### WHAT IS BEING ASKED
Every entry below should be restated word for word, except for its images.

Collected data
╭──

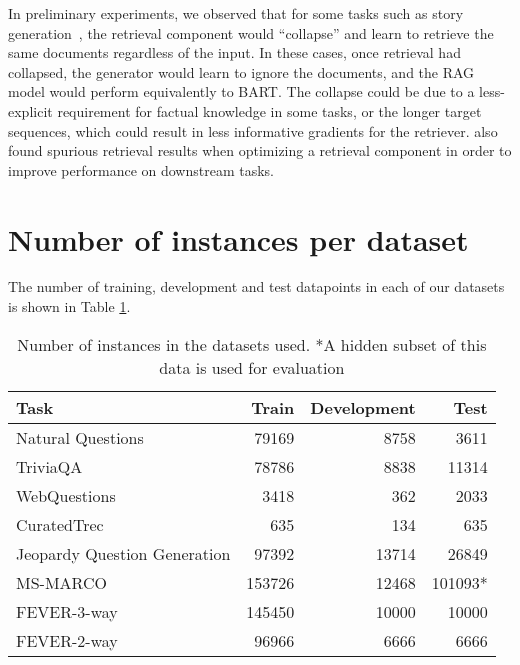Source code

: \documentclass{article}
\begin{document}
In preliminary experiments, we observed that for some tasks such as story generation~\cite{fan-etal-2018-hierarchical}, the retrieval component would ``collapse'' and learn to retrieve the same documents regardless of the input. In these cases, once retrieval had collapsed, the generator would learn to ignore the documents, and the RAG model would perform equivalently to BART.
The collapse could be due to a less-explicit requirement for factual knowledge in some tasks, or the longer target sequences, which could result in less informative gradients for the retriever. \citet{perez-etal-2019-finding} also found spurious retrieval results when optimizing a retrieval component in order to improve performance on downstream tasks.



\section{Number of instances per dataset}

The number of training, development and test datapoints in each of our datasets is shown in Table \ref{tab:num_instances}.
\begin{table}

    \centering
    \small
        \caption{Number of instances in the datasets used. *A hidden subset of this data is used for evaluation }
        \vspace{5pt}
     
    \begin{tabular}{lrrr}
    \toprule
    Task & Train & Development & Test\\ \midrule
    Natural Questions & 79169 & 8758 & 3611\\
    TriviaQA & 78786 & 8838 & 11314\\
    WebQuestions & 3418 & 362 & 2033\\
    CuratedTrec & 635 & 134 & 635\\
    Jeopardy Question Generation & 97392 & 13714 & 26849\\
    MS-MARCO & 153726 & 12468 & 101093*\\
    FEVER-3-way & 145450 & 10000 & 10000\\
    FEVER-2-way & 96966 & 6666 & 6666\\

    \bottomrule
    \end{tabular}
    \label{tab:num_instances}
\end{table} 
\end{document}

╰──

### EXERCISE ANSWER
Source code

: \documentclass{article}
\begin{document}
In preliminary experiments, we observed that for some tasks such as story generation~\cite{fan-etal-2018-hierarchical}, the retrieval component would ``collapse'' and learn to retrieve the same documents regardless of the input. In these cases, once retrieval had collapsed, the generator would learn to ignore the documents, and the RAG model would perform equivalently to BART.
The collapse could be due to a less-explicit requirement for factual knowledge in some tasks, or the longer target sequences, which could result in less informative gradients for the retriever. \citet{perez-etal-2019-finding} also found spurious retrieval results when optimizing a retrieval component in order to improve performance on downstream tasks.



\section{Number of instances per dataset}

The number of training, development and test datapoints in each of our datasets is shown in Table \ref{tab:num_instances}.
\begin{table}

    \centering
    \small
        \caption{Number of instances in the datasets used. *A hidden subset of this data is used for evaluation }
        \vspace{5pt}
     
    \begin{tabular}{lrrr}
    \toprule
    Task & Train & Development & Test\\ \midrule
    Natural Questions & 79169 & 8758 & 3611\\
    TriviaQA & 78786 & 8838 & 11314\\
    WebQuestions & 3418 & 362 & 2033\\
    CuratedTrec & 635 & 134 & 635\\
    Jeopardy Question Generation & 97392 & 13714 & 26849\\
    MS-MARCO & 153726 & 12468 & 101093*\\
    FEVER-3-way & 145450 & 10000 & 10000\\
    FEVER-2-way & 96966 & 6666 & 6666\\

    \bottomrule
    \end{tabular}
    \label{tab:num_instances}
\end{table} 
\end{document}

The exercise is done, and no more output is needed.